The US was much the same as around Europe, which you would expect, as these are the two areas where there is a buildup of servers.
When going over longer distances toward Asia and Australia, the speeds were up and down.
This could be server overload, which is quite possible with such a small network.
Unlike a top rated VPN, customer support is lacking. While everything is easy to use, there is only a help page where you type your questions.
For new users, this may be hard to understand what to ask and what to do with the answers.
Aside from this, there is only an email ticket system. Response to questions can take a while to receive, and if the issue isn’t resolved, you can find another wait of a few hours.
This streaming service is one of the selling points of any VPN, and one of the best tests.

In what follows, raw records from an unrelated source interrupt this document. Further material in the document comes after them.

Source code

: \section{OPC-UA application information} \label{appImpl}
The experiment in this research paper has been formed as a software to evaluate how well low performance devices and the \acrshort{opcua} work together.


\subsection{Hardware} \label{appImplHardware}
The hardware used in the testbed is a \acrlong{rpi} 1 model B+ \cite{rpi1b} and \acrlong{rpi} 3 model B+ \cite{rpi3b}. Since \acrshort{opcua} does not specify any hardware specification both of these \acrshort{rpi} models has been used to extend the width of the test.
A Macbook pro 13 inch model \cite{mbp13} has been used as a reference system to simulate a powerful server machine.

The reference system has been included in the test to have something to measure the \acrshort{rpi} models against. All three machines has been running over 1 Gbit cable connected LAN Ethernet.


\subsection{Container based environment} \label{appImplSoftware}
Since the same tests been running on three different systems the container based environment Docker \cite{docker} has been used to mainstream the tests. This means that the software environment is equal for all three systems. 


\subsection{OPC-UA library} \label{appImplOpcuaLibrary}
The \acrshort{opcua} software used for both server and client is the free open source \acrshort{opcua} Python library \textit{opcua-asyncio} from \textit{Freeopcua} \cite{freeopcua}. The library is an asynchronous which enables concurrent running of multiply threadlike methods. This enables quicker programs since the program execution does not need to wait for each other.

The Bear VPN came up short.
On the odd occasion, you can bypass the checks from Netflix, but this fails more often than not.

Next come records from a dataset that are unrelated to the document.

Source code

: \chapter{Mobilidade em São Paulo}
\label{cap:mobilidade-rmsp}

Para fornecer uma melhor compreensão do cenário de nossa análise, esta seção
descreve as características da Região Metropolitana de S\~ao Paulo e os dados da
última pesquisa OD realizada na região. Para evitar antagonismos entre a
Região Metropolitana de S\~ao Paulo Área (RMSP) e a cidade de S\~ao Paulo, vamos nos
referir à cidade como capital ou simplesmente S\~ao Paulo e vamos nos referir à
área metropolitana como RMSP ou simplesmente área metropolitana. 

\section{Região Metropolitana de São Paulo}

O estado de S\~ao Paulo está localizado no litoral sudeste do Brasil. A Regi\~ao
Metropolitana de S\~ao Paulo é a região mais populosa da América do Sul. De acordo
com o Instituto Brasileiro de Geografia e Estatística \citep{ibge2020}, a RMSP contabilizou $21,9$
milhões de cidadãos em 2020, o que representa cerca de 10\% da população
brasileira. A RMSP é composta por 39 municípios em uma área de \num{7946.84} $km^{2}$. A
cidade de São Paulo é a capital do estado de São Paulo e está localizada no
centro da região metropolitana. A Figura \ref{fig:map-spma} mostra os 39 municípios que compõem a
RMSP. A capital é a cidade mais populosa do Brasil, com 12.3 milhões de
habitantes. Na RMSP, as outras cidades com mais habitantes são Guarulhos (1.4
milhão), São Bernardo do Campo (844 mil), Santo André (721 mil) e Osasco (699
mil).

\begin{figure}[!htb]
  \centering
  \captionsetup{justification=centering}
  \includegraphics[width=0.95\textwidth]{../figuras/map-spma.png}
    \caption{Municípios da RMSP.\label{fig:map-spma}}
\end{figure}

You can reliably say it doesn’t unblock Netflix, and adding to this, the BBC iPlayer has the same level of access results.
Torrenting at one stage on TunnelBear wasn’t allowed. However, you can use the TunnelBear VPN for downloading torrents on all their servers.
The service doesn’t advertise the fact they allow torrents, and when asking, the response said to use the servers in Netherlands, Romania, Sweden, and Germany above the US, UK and Canada.
Speeds may be slow, so you can find yourself waiting longer than usual for a download.
TunnelBear is often looked at as the best cheap VPN. Yet, things change fast in the world of VPN’s, and nothing more than pricing and special offers.
To be a viable option, VPN’s do need to deliver performance, security, and fulfill all the needs of the users.
TunnelBear, unfortunately, comes up short in several areas. It may be good for new users who only want a secure connection, but outside that, it has nothing much to offer.
It is far from the largest and fastest VPN, but it is easy to use with plenty of security. (Get Tunnelbear and SAVE 58% with our Special Deal here)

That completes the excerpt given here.